1939_Chevrolet_Pickup

Bereits 1939 lief der zweimillionste Pickup vom Band und übernahm die Marktführung. 1947 wurde die Advance-Design-Serie eingeführt und ab 55 die Task-Force-Series. Jetzt hielt auch der erste V8 in der Firmengeschichte Einzug in den Pickup, der Trademaster mit 4,4 Liter Hubraum und 154 PS, der zu Recht als „The Hearbeat of America“, Amerikas Herzschlag, bezeichnet werden darf. Die Firma ruhte sich nicht auf ihren Lorbeeren aus, sondern brachte ständig Verbesserungen und neue Innovationen auf den Markt, was ihr in den kommenden 20 Jahren die Spitze der Verkaufszahlen einbrachte.

1954_Chevrolet_Pickup

Die 50er Jahre brachten einen Wandel vom spartanischen Transportfahrzeug, das überwiegend für kommerzielle oder in der Landwirtschaft für Transportzwecke eingesetzt wurde, hin zu einem Auto für den einsetzenden Freizeitboom und nicht zuletzt auch zu einem alltäglichen Transportmittel. Es war nicht mehr verpönt, auch im Alltag einen Pickup zu bewegen. Die 60er Jahre waren geprägt von Luft- und Raumfahrt, was man auch im Design der immer futuristischer und verspielter werdenden Pickups merkte. Das wechselte in den 70er Jahren, als wieder klare, gerade Linien im Vordergrund standen.

 

1957 kam der Ford Ranchero auf den Markt, ein Pickup, der auf Limousinen-Fahrgestellen aufgebaut war und ein großer Erfolg wurde. Das konnte Chevrolet natürlich nicht auf sich sitzen lassen und brachte zwei Jahre später den „El Camino“ auf den Markt, dessen Name sich vom Spanischen ableitet und einfach „Highway“ bedeutet.

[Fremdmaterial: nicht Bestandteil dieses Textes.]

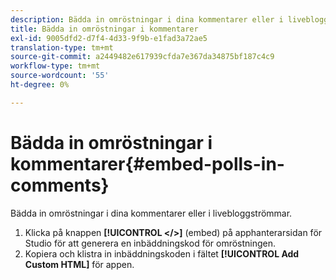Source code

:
 ```yaml
---
description: Bädda in omröstningar i dina kommentarer eller i livebloggströmmar.
title: Bädda in omröstningar i kommentarer
exl-id: 9005dfd2-d7f4-4d33-9f9b-e1fad3a72ae5
translation-type: tm+mt
source-git-commit: a2449482e617939cfda7e367da34875bf187c4c9
workflow-type: tm+mt
source-wordcount: '55'
ht-degree: 0%

---
```


# Bädda in omröstningar i kommentarer{#embed-polls-in-comments}

Bädda in omröstningar i dina kommentarer eller i livebloggströmmar.

1. Klicka på knappen **[!UICONTROL </>]** (embed) på apphanterarsidan för Studio för att generera en inbäddningskod för omröstningen.
1. Kopiera och klistra in inbäddningskoden i fältet **[!UICONTROL Add Custom HTML]** för appen.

Er hielt sich mit Unterbrechungen immerhin bis 1987. In den Muscle-Car-Zeiten gab es Motoren mit 7,4 Litern und 450 PS! Jedoch nicht lange, den die auch damals schon immer strenger werdenden Emissionsvorschriften setzten diesem PS-Wahn bald ein Ende.

1968_El_Camino

Bei den regulären Pickups gab es eine breite Motorenpalette. Zum Standart – Sechszylinder mit 155 PS gesellte sich noch eine kraftvollere Variante sowie zwei Small-Block-V8. 1969 wurde der bis heute bekannte und millionenfach verbaute 5,7 Liter V8 vorgestellt. 1970 folgte dann noch der „Large-Block V8“ mit 6,6 Litern Hubraum und 310 PS.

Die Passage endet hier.